%%

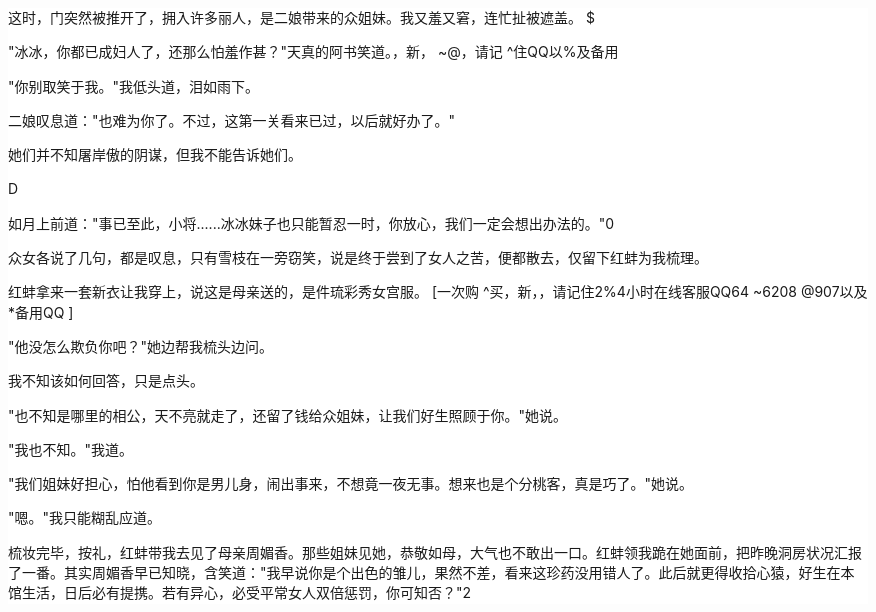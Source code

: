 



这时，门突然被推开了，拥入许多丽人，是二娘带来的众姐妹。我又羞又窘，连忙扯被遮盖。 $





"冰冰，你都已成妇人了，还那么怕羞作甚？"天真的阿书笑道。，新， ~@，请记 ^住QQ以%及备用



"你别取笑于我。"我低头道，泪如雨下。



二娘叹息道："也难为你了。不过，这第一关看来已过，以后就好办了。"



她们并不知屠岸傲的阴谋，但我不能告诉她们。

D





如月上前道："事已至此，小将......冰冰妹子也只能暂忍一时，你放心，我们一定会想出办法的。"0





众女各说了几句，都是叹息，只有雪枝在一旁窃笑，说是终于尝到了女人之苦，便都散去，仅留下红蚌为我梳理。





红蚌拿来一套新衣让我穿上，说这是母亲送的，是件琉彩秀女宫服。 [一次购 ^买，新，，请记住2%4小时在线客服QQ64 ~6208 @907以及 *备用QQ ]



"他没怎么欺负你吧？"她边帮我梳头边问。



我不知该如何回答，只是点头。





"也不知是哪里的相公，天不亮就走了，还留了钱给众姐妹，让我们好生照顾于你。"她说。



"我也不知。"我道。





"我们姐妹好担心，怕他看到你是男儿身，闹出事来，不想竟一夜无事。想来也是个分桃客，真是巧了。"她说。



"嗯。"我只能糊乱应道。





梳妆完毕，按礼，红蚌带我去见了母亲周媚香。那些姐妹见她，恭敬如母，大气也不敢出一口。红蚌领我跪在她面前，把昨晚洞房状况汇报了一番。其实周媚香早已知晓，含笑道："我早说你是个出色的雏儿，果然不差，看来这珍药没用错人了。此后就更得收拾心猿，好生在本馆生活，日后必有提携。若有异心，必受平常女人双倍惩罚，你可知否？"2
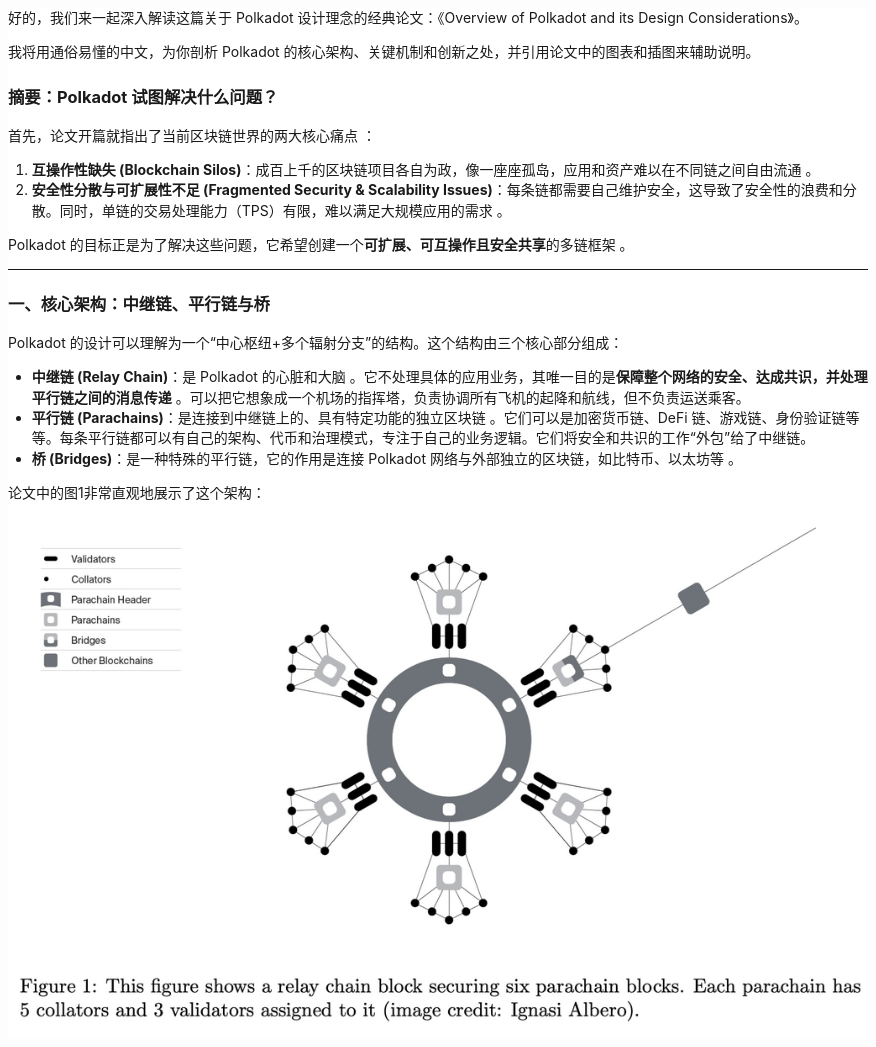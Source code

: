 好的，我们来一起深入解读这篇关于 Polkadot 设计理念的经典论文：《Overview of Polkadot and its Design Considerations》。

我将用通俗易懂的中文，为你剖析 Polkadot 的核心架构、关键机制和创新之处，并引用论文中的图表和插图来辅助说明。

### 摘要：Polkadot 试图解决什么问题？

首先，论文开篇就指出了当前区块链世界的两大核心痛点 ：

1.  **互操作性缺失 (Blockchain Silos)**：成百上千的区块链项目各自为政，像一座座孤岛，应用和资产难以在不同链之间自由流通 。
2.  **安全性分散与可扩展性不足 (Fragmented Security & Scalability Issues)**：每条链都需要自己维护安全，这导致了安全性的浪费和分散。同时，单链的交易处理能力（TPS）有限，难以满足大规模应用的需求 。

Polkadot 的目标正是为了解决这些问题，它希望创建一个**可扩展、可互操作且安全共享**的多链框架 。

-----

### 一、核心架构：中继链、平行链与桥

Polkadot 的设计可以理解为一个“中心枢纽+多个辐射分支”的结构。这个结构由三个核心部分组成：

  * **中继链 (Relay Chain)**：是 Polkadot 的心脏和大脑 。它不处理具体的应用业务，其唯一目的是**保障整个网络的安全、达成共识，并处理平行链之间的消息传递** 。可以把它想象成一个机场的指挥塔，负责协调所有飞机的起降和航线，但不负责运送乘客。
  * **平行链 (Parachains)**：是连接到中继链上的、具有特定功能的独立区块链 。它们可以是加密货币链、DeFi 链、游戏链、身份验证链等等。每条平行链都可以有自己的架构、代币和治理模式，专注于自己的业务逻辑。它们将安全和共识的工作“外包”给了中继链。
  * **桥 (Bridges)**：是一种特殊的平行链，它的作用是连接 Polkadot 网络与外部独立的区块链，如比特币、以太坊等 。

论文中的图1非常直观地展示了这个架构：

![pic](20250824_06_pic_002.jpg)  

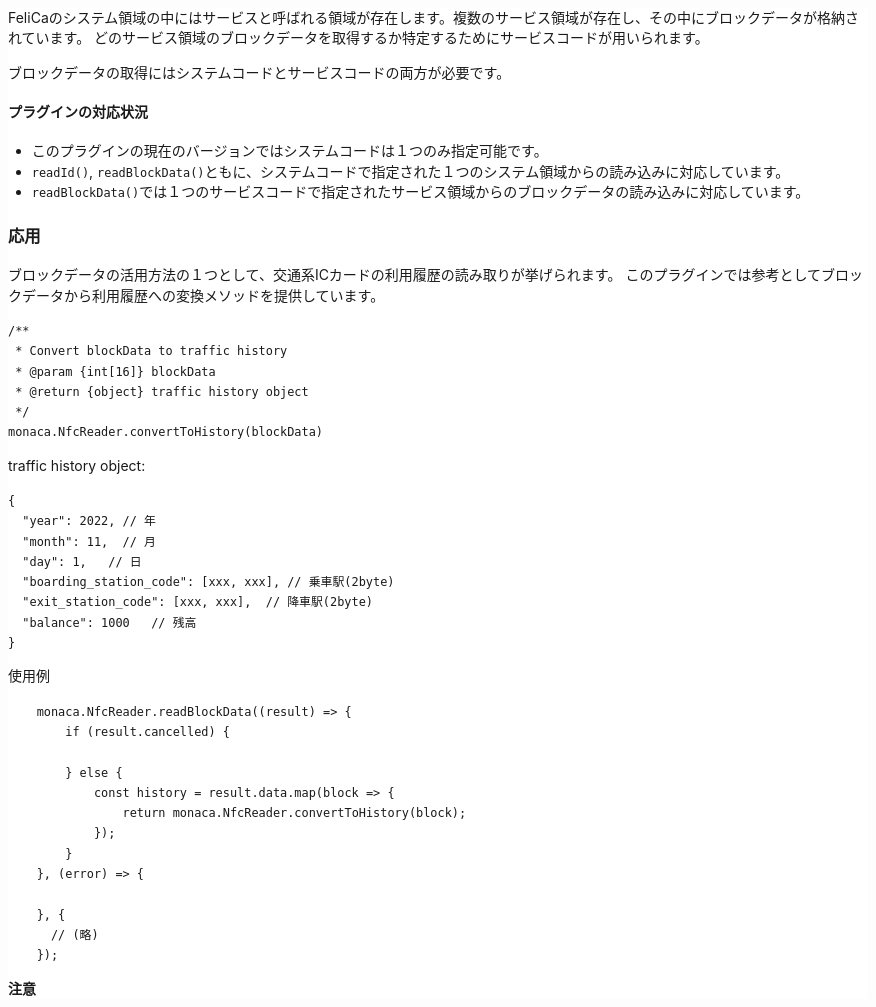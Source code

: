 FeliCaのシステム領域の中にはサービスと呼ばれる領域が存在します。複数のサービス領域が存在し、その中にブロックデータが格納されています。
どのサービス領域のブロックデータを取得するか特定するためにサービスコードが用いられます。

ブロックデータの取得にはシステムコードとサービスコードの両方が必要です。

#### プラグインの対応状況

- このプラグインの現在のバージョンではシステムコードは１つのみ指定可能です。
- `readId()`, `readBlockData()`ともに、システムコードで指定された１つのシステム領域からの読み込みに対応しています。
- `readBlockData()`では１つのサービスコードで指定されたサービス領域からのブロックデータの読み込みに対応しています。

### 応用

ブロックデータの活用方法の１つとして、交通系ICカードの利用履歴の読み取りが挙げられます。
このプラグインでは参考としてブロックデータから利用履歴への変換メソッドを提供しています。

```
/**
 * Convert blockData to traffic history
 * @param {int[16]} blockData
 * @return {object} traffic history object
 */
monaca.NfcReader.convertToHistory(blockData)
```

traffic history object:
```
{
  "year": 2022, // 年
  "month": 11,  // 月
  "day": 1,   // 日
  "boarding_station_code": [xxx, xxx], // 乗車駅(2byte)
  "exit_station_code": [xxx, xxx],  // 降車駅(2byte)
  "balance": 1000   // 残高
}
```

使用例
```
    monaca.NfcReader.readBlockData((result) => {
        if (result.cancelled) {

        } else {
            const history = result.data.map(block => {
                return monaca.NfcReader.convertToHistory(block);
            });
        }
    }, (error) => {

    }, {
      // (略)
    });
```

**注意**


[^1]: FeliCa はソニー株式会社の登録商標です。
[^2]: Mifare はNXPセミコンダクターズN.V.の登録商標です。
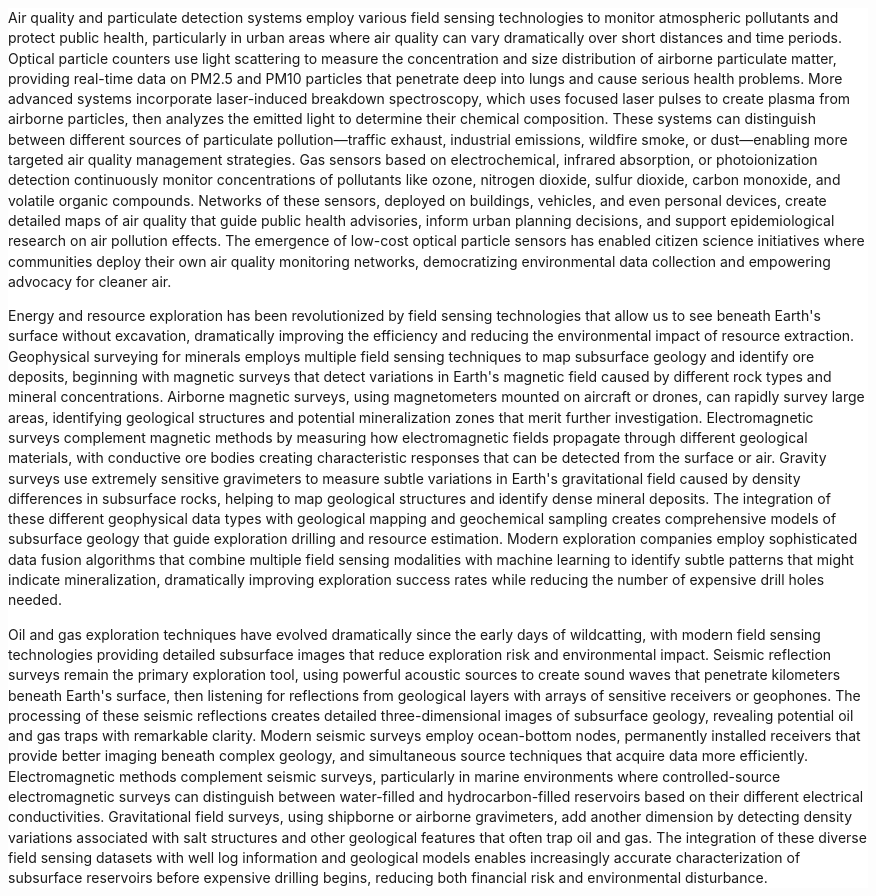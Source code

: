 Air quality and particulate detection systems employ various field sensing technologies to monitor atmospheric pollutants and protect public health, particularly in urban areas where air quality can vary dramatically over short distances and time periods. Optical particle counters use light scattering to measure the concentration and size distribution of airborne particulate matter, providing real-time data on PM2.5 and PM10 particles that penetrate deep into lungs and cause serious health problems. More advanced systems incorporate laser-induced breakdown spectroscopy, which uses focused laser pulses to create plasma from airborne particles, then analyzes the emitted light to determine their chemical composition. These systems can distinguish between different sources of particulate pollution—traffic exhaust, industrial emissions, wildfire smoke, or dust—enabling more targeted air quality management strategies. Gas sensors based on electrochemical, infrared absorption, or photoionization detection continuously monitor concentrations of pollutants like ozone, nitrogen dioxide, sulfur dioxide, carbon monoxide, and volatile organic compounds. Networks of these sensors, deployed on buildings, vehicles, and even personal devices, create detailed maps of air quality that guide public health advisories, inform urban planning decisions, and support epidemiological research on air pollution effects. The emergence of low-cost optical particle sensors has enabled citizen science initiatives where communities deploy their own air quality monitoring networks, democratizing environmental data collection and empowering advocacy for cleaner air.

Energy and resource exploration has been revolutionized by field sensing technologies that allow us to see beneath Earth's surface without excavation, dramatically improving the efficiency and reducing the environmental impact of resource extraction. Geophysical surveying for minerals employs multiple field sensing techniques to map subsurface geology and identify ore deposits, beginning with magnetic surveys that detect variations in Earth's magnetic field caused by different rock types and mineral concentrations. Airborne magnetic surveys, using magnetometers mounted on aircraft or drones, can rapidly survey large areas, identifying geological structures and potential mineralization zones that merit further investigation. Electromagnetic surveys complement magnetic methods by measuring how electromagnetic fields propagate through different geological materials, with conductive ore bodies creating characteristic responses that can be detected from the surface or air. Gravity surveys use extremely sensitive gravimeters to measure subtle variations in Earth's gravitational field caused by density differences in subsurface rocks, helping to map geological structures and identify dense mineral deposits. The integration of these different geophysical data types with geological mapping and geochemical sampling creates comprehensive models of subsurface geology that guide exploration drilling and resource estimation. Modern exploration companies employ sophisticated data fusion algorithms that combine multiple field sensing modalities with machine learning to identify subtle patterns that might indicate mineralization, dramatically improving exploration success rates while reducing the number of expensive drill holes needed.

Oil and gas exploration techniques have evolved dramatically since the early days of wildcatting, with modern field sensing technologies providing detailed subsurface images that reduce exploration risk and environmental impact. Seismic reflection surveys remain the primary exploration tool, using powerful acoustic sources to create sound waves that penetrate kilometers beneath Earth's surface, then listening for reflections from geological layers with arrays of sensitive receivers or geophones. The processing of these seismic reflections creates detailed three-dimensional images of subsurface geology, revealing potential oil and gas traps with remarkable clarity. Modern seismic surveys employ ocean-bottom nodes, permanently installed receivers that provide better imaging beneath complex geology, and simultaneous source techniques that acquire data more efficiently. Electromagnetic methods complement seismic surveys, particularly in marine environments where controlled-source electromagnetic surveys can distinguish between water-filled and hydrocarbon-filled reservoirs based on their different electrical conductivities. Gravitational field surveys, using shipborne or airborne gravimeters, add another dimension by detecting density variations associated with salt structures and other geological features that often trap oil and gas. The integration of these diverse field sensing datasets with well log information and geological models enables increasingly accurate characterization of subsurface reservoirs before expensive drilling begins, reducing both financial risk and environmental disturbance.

%%

For this exercise, set down the lines in the entries above from the one with "众女各说了几句，都是叹息，只" through the one with "Polkadot 的设计可以" exactly as written, without any pictures.

众女各说了几句，都是叹息，只有雪枝在一旁窃笑，说是终于尝到了女人之苦，便都散去，仅留下红蚌为我梳理。





红蚌拿来一套新衣让我穿上，说这是母亲送的，是件琉彩秀女宫服。 [一次购 ^买，新，，请记住2%4小时在线客服QQ64 ~6208 @907以及 *备用QQ ]



"他没怎么欺负你吧？"她边帮我梳头边问。



我不知该如何回答，只是点头。





"也不知是哪里的相公，天不亮就走了，还留了钱给众姐妹，让我们好生照顾于你。"她说。



"我也不知。"我道。





"我们姐妹好担心，怕他看到你是男儿身，闹出事来，不想竟一夜无事。想来也是个分桃客，真是巧了。"她说。



"嗯。"我只能糊乱应道。





梳妆完毕，按礼，红蚌带我去见了母亲周媚香。那些姐妹见她，恭敬如母，大气也不敢出一口。红蚌领我跪在她面前，把昨晚洞房状况汇报了一番。其实周媚香早已知晓，含笑道："我早说你是个出色的雏儿，果然不差，看来这珍药没用错人了。此后就更得收拾心猿，好生在本馆生活，日后必有提携。若有异心，必受平常女人双倍惩罚，你可知否？"2
Source code

: 好的，我们来一起深入解读这篇关于 Polkadot 设计理念的经典论文：《Overview of Polkadot and its Design Considerations》。

我将用通俗易懂的中文，为你剖析 Polkadot 的核心架构、关键机制和创新之处，并引用论文中的图表和插图来辅助说明。

### 摘要：Polkadot 试图解决什么问题？

首先，论文开篇就指出了当前区块链世界的两大核心痛点 ：

1.  **互操作性缺失 (Blockchain Silos)**：成百上千的区块链项目各自为政，像一座座孤岛，应用和资产难以在不同链之间自由流通 。
2.  **安全性分散与可扩展性不足 (Fragmented Security & Scalability Issues)**：每条链都需要自己维护安全，这导致了安全性的浪费和分散。同时，单链的交易处理能力（TPS）有限，难以满足大规模应用的需求 。

Polkadot 的目标正是为了解决这些问题，它希望创建一个**可扩展、可互操作且安全共享**的多链框架 。

-----

### 一、核心架构：中继链、平行链与桥

Polkadot 的设计可以理解为一个“中心枢纽+多个辐射分支”的结构。这个结构由三个核心部分组成：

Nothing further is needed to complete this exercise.